Quietly, Glen Palmer began to cry.
27
There was a quality in the air the following morning, a numbing chill that lay over Clark’s Harbor like an invisible fog, shrouding the town.
The people of the village went about their business, tending their shops and boats, greeting each other as they always had. When they spoke of Rebecca Palmer, and of Jeff Horton, it was not with the worried clucking of tongues and expressions of concern that might have been expected, but rather with the knowing looks, the almost lewdly arched eyebrows of people who have finally witnessed that which they had known would come to pass.
When Glen Palmer arrived at the police station in midmorning, he was not stared at, not subjected to the hostile glares he had been expecting. Nor were there any expressions of sympathy at the loss of his wife. Rather — and to Glen even more frightening — it was as if nothing had changed, as if what had happened to him was not a part of Clark’s Harbor at all, not an event that touched the lives of the Harborites.
Only when he was inside the police station, inside Harney Whalen’s office, did reality intrude on the sense of surrealism that surrounded him.
Harney Whalen sat impassively at his desk, staring at Glen.
“Are you ready to talk about it now?” The words were more a challenge than a question. Glen braced himself. He knew what was coming.
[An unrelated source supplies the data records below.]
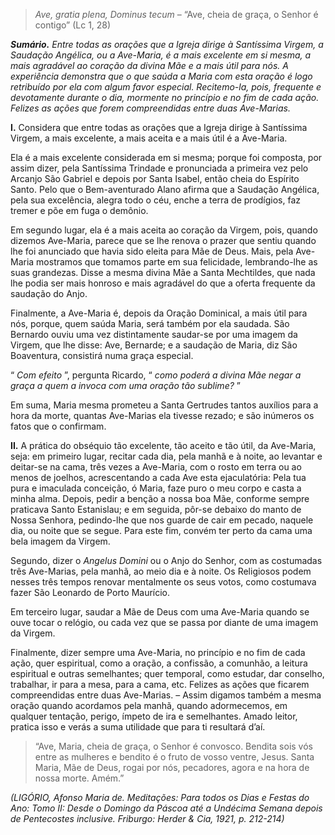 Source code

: > *Ave, gratia plena, Dominus tecum* – “Ave, cheia de graça, o Senhor é contigo” (Lc 1, 28)

***Sumário.** Entre todas as orações que a Igreja dirige à Santíssima Virgem, a Saudação Angélica, ou a Ave-Maria, é a mais excelente em si mesma, a mais agradável ao coração da divina Mãe e a mais útil para nós. A experiência demonstra que o que saúda a Maria com esta oração é logo retribuído por ela com algum favor especial. Recitemo-la, pois, frequente e devotamente durante o dia, mormente no princípio e no fim de cada ação. Felizes as ações que forem compreendidas entre duas Ave-Marias.*

**I.** Considera que entre todas as orações que a Igreja dirige à Santíssima Virgem, a mais excelente, a mais aceita e a mais útil é a Ave-Maria.

Ela é a mais excelente considerada em si mesma; porque foi composta, por assim dizer, pela Santíssima Trindade e pronunciada a primeira vez pelo Arcanjo São Gabriel e depois por Santa Isabel, então cheia do Espírito Santo. Pelo que o Bem-aventurado Alano afirma que a Saudação Angélica, pela sua excelência, alegra todo o céu, enche a terra de prodígios, faz tremer e põe em fuga o demônio.

Em segundo lugar, ela é a mais aceita ao coração da Virgem, pois, quando dizemos Ave-Maria, parece que se lhe renova o prazer que sentiu quando lhe foi anunciado que havia sido eleita para Mãe de Deus. Mais, pela Ave-Maria mostramos que tomamos parte em sua felicidade, lembrando-lhe as suas grandezas. Disse a mesma divina Mãe a Santa Mechtildes, que nada lhe podia ser mais honroso e mais agradável do que a oferta frequente da saudação do Anjo.

Finalmente, a Ave-Maria é, depois da Oração Dominical, a mais útil para nós, porque, quem saúda Maria, será também por ela saudada. São Bernardo ouviu uma vez distintamente saudar-se por uma imagem da Virgem, que lhe disse: Ave, Bernarde; e a saudação de Maria, diz São Boaventura, consistirá numa graça especial.

“ *Com efeito* ”, pergunta Ricardo, “ *como poderá a divina Mãe negar a graça a quem a invoca com uma oração tão sublime?* ”

Em suma, Maria mesma prometeu a Santa Gertrudes tantos auxílios para a hora da morte, quantas Ave-Marias ela tivesse rezado; e são inúmeros os fatos que o confirmam.

**II.** A prática do obséquio tão excelente, tão aceito e tão útil, da Ave-Maria, seja: em primeiro lugar, recitar cada dia, pela manhã e à noite, ao levantar e deitar-se na cama, três vezes a Ave-Maria, com o rosto em terra ou ao menos de joelhos, acrescentando a cada Ave esta ejaculatória: Pela tua pura e imaculada conceição, ó Maria, faze puro o meu corpo e casta a minha alma. Depois, pedir a benção a nossa boa Mãe, conforme sempre praticava Santo Estanislau; e em seguida, pôr-se debaixo do manto de Nossa Senhora, pedindo-lhe que nos guarde de cair em pecado, naquele dia, ou noite que se segue. Para este fim, convém ter perto da cama uma bela imagem da Virgem.

Segundo, dizer o *Angelus Domini* ou o Anjo do Senhor, com as costumadas três Ave-Marias, pela manhã, ao meio dia e à noite. Os Religiosos podem nesses três tempos renovar mentalmente os seus votos, como costumava fazer São Leonardo de Porto Maurício.

Em terceiro lugar, saudar a Mãe de Deus com uma Ave-Maria quando se ouve tocar o relógio, ou cada vez que se passa por diante de uma imagem da Virgem.

Finalmente, dizer sempre uma Ave-Maria, no princípio e no fim de cada ação, quer espiritual, como a oração, a confissão, a comunhão, a leitura espiritual e outras semelhantes; quer temporal, como estudar, dar conselho, trabalhar, ir para a mesa, para a cama, etc. Felizes as ações que ficarem compreendidas entre duas Ave-Marias. – Assim digamos também a mesma oração quando acordamos pela manhã, quando adormecemos, em qualquer tentação, perigo, ímpeto de ira e semelhantes. Amado leitor, pratica isso e verás a suma utilidade que para ti resultará d’aí.

> “Ave, Maria, cheia de graça, o Senhor é convosco. Bendita sois vós entre as mulheres e bendito é o fruto de vosso ventre, Jesus. Santa Maria, Mãe de Deus, rogai por nós, pecadores, agora e na hora de nossa morte. Amém.”

*(LIGÓRIO, Afonso Maria de. Meditações: Para todos os Dias e Festas do Ano: Tomo II: Desde o Domingo da Páscoa até a Undécima Semana depois de Pentecostes inclusive. Friburgo: Herder & Cia, 1921, p. 212-214)*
In the old house on Sod Beach Elaine Randall did her best to keep Missy and Robby occupied, to keep them from dwelling on the loss of their mother. After Glen left the house, insisting on going alone to see Whalen, the children had wanted to go out on the beach.
Elaine had refused, not so much out of fear that anything would happen to them, but out of her own inability to face the beach that day.
She was not sure she would ever again be able to enjoy the beauty of the crescent of sand. For her it was permanently soiled.
Around noon she set the children to work on a jig-saw puzzle, then went to the kitchen to fix lunch.
“Keep an eye on them, will you, honey?” she asked Brad as she passed through the dining room. Brad glanced up from the charts he was poring over.
“Hmm?”
“The kids,” Elaine replied. “Keep an eye on them for me while I put lunch together.”
“Sure,” Brad muttered, and went back to work. Elaine smiled softly to herself and continued into the kitchen. The house could fall down around him without his noticing. She poked halfheartedly at the fire in the ancient stove and decided a cold lunch would do just fine.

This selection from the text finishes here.